Minari is as American a tale as any, which is what sparked outrage at last week's Golden Globe nominations, where the film was only deemed eligible for Best Foreign-Language Film, not Best Picture. (While characters speak English in Minari, a larger proportion is in Korean, which, per Globes rules, stipulates the film be limited to the foreign-language category — rules critics argue need overhauling.)
Written and directed by Lee Isaac Chung, the film — one of Yahoo Entertainment’s best movies of 2020, an achingly beautiful story that is alternately charming, funny and tearjerking — follows a 1980s Korean American family of four that relocates from California to rural Arkansas where Jacob (Steven Yeun) hopes to make a new career farming produce, much to the chagrin of his wife, Monica (Yeri Han). When the overwhelmed parents need support, Monica’s eccentric mother Soonja (Yuh-jung Youn) arrives from Asia to live in their tiny home, sparking a grandmother-grandson rivalry with young David (Alan S. Kim) — one that includes some very memorable moments involving Mountain Dew.
It’s a deeply personal story for Chung (Munyurangabo), based on his own childhood. “I’m so tired of crying over this movie,” the filmmaker recalls saying at the 2020 Sundance Film Festival, where Minari won both the dramatic Grand Jury Prize and Audience Award, in an interview with Yahoo Entertainment (watch above). “And that’s kind of what it felt like making this thing. There are just so many moments where the emotions well up… But it is what it is, I made it as personal as possible so those things just naturally crept up. … So hopefully that honesty was worth it. For me, I do feel like I needed to do it and I needed to make it.”
Han points to the universality of the story. “I’ve never lived in the States, and I haven’t visited the States often either, so it was just a new experience being in Tulsa [where the film was shot],” the Korean actress tells us through a translator. “But I think this film can resonate with everyone. I don’t think that this story is exclusive to just immigrants.”
Now projected as a major Oscar contender, the film — produced by Brad Pitt’s Plan B Entertainment (Moonlight, The Last Black Man in San Francisco) — is the latest to boost the visibility of Asians and Asian Americans onscreen, following box-office hit Crazy Rich Asians and Best Picture winner Parasite. It also paints realistic, empathic portrait at a time when hate crimes against Asian Americans are spiking.
“I think in general, I’m just so supportive of any effort to show that our human experience is much more varied and diverse and particular than we think,” Chung says. “There’s no monolithic norm in this country. If we can be part of that, and not just to push forward Asian Americans but really every single person in whatever walk of life if they’ve lived on the quote-unquote margins or as outsiders, in a way that they haven’t been portrayed on the screen, I’d love to see more of those stories.”

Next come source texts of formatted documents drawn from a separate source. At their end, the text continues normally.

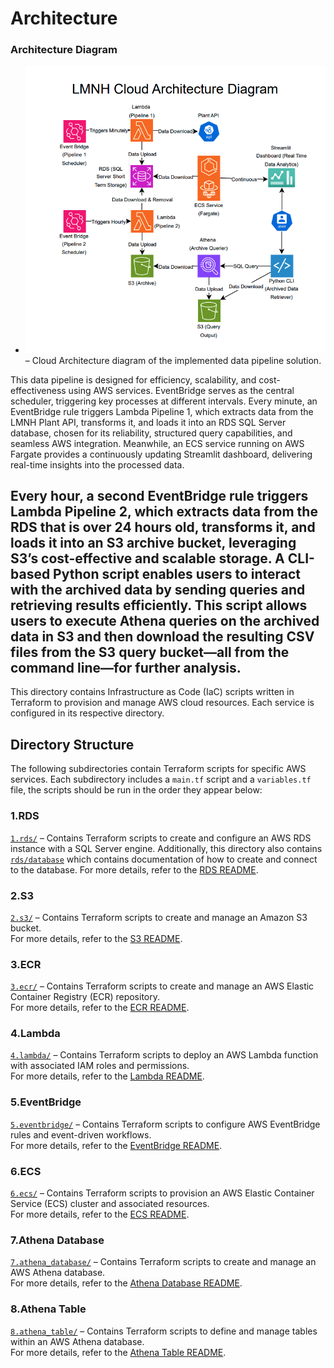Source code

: # Architecture

### Architecture Diagram  
- ![Architecture-diagram](Architecture-diagram.png) – Cloud Architecture diagram of the implemented data pipeline solution.  

This data pipeline is designed for efficiency, scalability, and cost-effectiveness using AWS services. EventBridge serves as the central scheduler, triggering key processes at different intervals. Every minute, an EventBridge rule triggers Lambda Pipeline 1, which extracts data from the LMNH Plant API, transforms it, and loads it into an RDS SQL Server database, chosen for its reliability, structured query capabilities, and seamless AWS integration. Meanwhile, an ECS service running on AWS Fargate provides a continuously updating Streamlit dashboard, delivering real-time insights into the processed data.

Every hour, a second EventBridge rule triggers Lambda Pipeline 2, which extracts data from the RDS that is over 24 hours old, transforms it, and loads it into an S3 archive bucket, leveraging S3’s cost-effective and scalable storage. A CLI-based Python script enables users to interact with the archived data by sending queries and retrieving results efficiently. This script allows users to execute Athena queries on the archived data in S3 and then download the resulting CSV files from the S3 query bucket—all from the command line—for further analysis.
---

This directory contains Infrastructure as Code (IaC) scripts written in Terraform to provision and manage AWS cloud resources. Each service is configured in its respective directory.

## Directory Structure

The following subdirectories contain Terraform scripts for specific AWS services. Each subdirectory includes a `main.tf` script and a `variables.tf` file, the scripts should be run in the order they appear below:

### **1.RDS**  
[`1.rds/`](1.rds/) – Contains Terraform scripts to create and configure an AWS RDS instance with a SQL Server engine. Additionally, this directory also contains [`rds/database`](1.rds/database) which contains documentation of how to create and connect to the database.
For more details, refer to the [RDS README](1.rds/README.md).

### **2.S3**  
[`2.s3/`](2.s3/) – Contains Terraform scripts to create and manage an Amazon S3 bucket.  
For more details, refer to the [S3 README](2.s3/README.md).

### **3.ECR**  
[`3.ecr/`](3.ecr/) – Contains Terraform scripts to create and manage an AWS Elastic Container Registry (ECR) repository.  
For more details, refer to the [ECR README](3.ecr/README.md).

### **4.Lambda**  
[`4.lambda/`](4.lambda/) – Contains Terraform scripts to deploy an AWS Lambda function with associated IAM roles and permissions.  
For more details, refer to the [Lambda README](4.lambda/README.md).

### **5.EventBridge**  
[`5.eventbridge/`](5.eventbridge/) – Contains Terraform scripts to configure AWS EventBridge rules and event-driven workflows.  
For more details, refer to the [EventBridge README](5.eventbridge/README.md).

### **6.ECS**  
[`6.ecs/`](6.ecs/) – Contains Terraform scripts to provision an AWS Elastic Container Service (ECS) cluster and associated resources.  
For more details, refer to the [ECS README](6.ecs/README.md).

### **7.Athena Database**  
[`7.athena_database/`](7.athena_database/) – Contains Terraform scripts to create and manage an AWS Athena database.  
For more details, refer to the [Athena Database README](7.athena_database/README.md).  

### **8.Athena Table**  
[`8.athena_table/`](8.athena_table/) – Contains Terraform scripts to define and manage tables within an AWS Athena database.  
For more details, refer to the [Athena Table README](8.athena_table/README.md).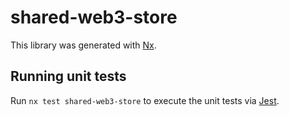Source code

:# shared-web3-store

This library was generated with [Nx](https://nx.dev).

## Running unit tests

Run `nx test shared-web3-store` to execute the unit tests via [Jest](https://jestjs.io).
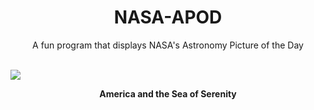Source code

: <div align="center">
  <h1>
    NASA-APOD
  </h1>
</div>
  
<div align="center">
  A fun program that displays NASA's Astronomy Picture of the Day
</div>

<br>

![](https://apod.nasa.gov/apod/image/2212/22466-22467anaVantuyne.jpg)

<p align = "center">
  <b>America and the Sea of Serenity</b>
</p>
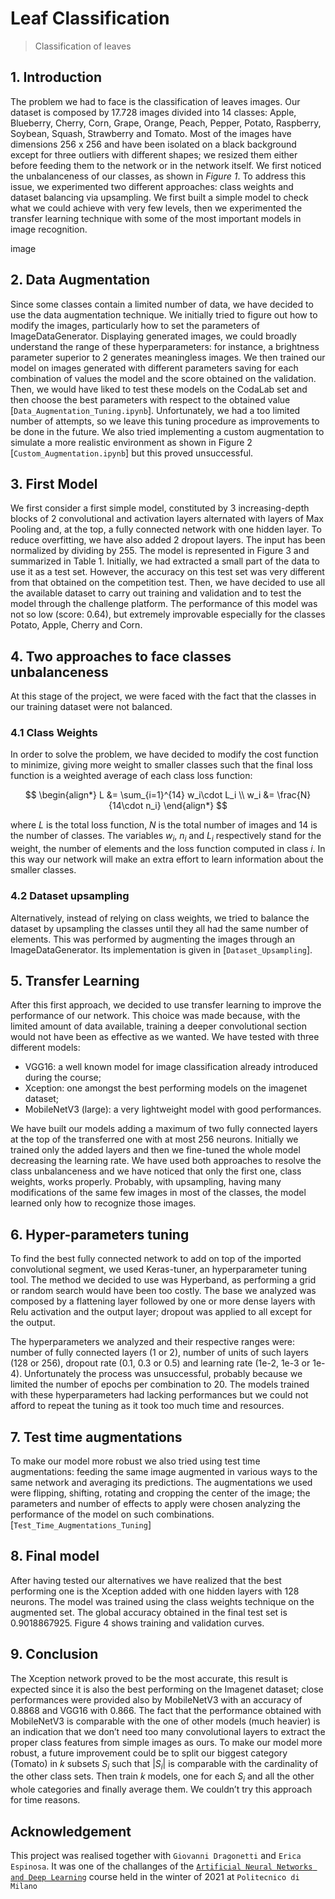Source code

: # Leaf Classification
> Classification of leaves

## 1. Introduction
The problem we had to face is the classification of leaves images. Our dataset is composed by 17.728 images divided into 14 classes: Apple, Blueberry, Cherry, Corn, Grape, Orange, Peach, Pepper, Potato, Raspberry, Soybean, Squash, Strawberry and Tomato. Most of the images have dimensions 256 x 256 and have been isolated on a black background except for three outliers with different shapes; we resized them either before feeding them to the network or in the network itself. We first noticed the unbalanceness of our classes, as shown in *Figure 1*. To address this issue, we experimented two different approaches: class weights and dataset balancing via upsampling. We first built a simple model to check what we could achieve with very few levels, then we experimented the transfer learning technique with some of the most important models in image recognition.

image

## 2. Data Augmentation
Since some classes contain a limited number of data, we have decided to use the data augmentation technique. We initially tried to figure out how to modify the images, particularly how to set the parameters of ImageDataGenerator. Displaying generated images, we could broadly understand the range of these hyperparameters: for instance, a brightness parameter superior to 2 generates meaningless images.
We then trained our model on images generated with different parameters saving for each combination of values the model and the score obtained on the validation. Then, we would have liked to test these models on the CodaLab set and then choose the best parameters with respect to the obtained value [`Data_Augmentation_Tuning.ipynb`]. Unfortunately, we had a too limited number of attempts, so we leave this tuning procedure as improvements to be done in the future.
We also tried implementing a custom augmentation to simulate a more realistic environment as shown in Figure 2 [`Custom_Augmentation.ipynb`] but this proved unsuccessful.

## 3. First Model

We first consider a first simple model, constituted by 3 increasing-depth blocks of 2 convolutional and activation layers alternated with layers of Max Pooling and, at the top, a fully connected network with one hidden layer. To reduce overfitting, we have also added 2 dropout layers. The input has been normalized by dividing by 255. The model is represented in Figure 3 and summarized in Table 1.
Initially, we had extracted a small part of the data to use it as a test set. However, the accuracy on this test set was very different from that obtained on the competition test. Then, we have decided to use all the available dataset to carry out training and validation and to test the model through the challenge platform. The performance of this model was not so low (score: 0.64), but extremely improvable especially for the classes Potato, Apple, Cherry and Corn.

## 4. Two approaches to face classes unbalanceness
At this stage of the project, we were faced with the fact that the classes in our training dataset were not balanced.

### 4.1 Class Weights

In order to solve the problem, we have decided to modify the cost function to minimize, giving more weight to smaller classes such that the final loss function is a weighted average of each class loss function:

$$
\begin{align*}
    L &= \sum_{i=1}^{14} w_i\cdot L_i \\
    w_i &= \frac{N}{14\cdot n_i}  
\end{align*}
$$

where $L$ is the total loss function,  $N$ is the total number of images and 14 is the number of classes. The variables $w_i$, $n_i$ and $L_i$ respectively stand for the weight, the number of elements and the loss function computed in class $i$. In this way our network will make an extra effort to learn information about the smaller classes.

### 4.2 Dataset upsampling
Alternatively, instead of relying on class weights, we tried to balance the dataset by upsampling the classes until they all had the same number of elements. This was performed by augmenting the images through an ImageDataGenerator. Its implementation is given in [`Dataset_Upsampling`].

## 5. Transfer Learning
After this first approach, we decided to use transfer learning to improve the performance of our network. This choice was made because, with the limited amount of data available, training a deeper convolutional section would not have been as effective as we wanted. We have tested with three different models:

- VGG16: a well known model for image classification already introduced during the course;
- Xception: one amongst the best performing models on the imagenet dataset;
- MobileNetV3 (large): a very lightweight model with good performances.

We have built our models adding a maximum of two fully connected layers at the top of the transferred one with at most 256 neurons. Initially we trained only the added layers and then we fine-tuned the whole model decreasing the learning rate. We have used both approaches to resolve the class unbalanceness and we have noticed that only the first one, class weights, works properly. Probably, with upsampling, having many modifications of the same few images in most of the classes, the model learned only how to recognize those images.

## 6. Hyper-parameters tuning

To find the best fully connected network to add on top of the imported convolutional segment, we used Keras-tuner, an hyperparameter tuning tool. The method we decided to use was Hyperband, as performing a grid or random search would have been too costly. The base we analyzed was composed by a flattening layer followed by one or more dense layers with Relu activation and the output layer; dropout was applied to all except for the output.

The hyperparameters we analyzed and their respective ranges were: number of fully connected layers (1 or 2), number of units of such layers (128 or 256), dropout rate (0.1, 0.3 or 0.5) and learning rate (1e-2, 1e-3 or 1e-4). Unfortunately the process was unsuccessful, probably because we limited the number of epochs per combination to 20. The models trained with these hyperparameters had lacking performances but we could not afford to repeat the tuning as it took too much time and resources.

## 7. Test time augmentations
To make our model more robust we also tried using test time augmentations: feeding the same image augmented in various ways to the same network and averaging its predictions. The augmentations we used were flipping, shifting, rotating and cropping the center of the image; the parameters and number of effects to apply were chosen analyzing the performance of the model on such combinations. [`Test_Time_Augmentations_Tuning`]

## 8. Final model
After having tested our alternatives we have realized that the best performing one is the Xception added with one hidden layers with 128 neurons. The model was trained using the class weights technique on the augmented set. The global accuracy obtained in the final test set is 0.9018867925. Figure 4 shows training and validation curves.

## 9. Conclusion
The Xception network proved to be the most accurate, this result is expected since it is also the best performing on the Imagenet dataset; close performances were provided also by MobileNetV3 with an accuracy of 0.8868 and VGG16 with 0.866. 
The fact that the performance obtained with MobileNetV3 is comparable with the one of other models (much heavier) is an indication that we don’t need too many convolutional layers to extract the proper class features from simple images as ours.
To make our model more robust, a future improvement could be to split our biggest category (Tomato) in $k$ subsets $S_i$ such that $|S_i|$ is comparable with the cardinality of the other class sets. Then train $k$ models, one for each $S_i$ and all the other whole categories and finally average them. We couldn’t try this approach for time reasons. 

## Acknowledgement
This project was realised together with `Giovanni Dragonetti` and `Erica Espinosa`. It was one of the challanges of the [`Artificial Neural Networks and Deep Learning`](http://chrome.ws.dei.polimi.it/index.php?title=Artificial_Neural_Networks_and_Deep_Learning) course held in the winter of 2021 at `Politecnico di Milano`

“I represent whatever I represent ‘cause I can’t change my face,” says Yeun, an actor best known for his work on The Walking Dead, who’s made a string of acclaimed indies in recent years (Okja, Burning, Sorry to Bother You). “I love to operate from this place continually and I hope that we get to see more Asian Americans, Asian actors get their shots and do their thing and really push the boundaries of how to connect all of us together.”
Minari is now playing in theaters and on-demand.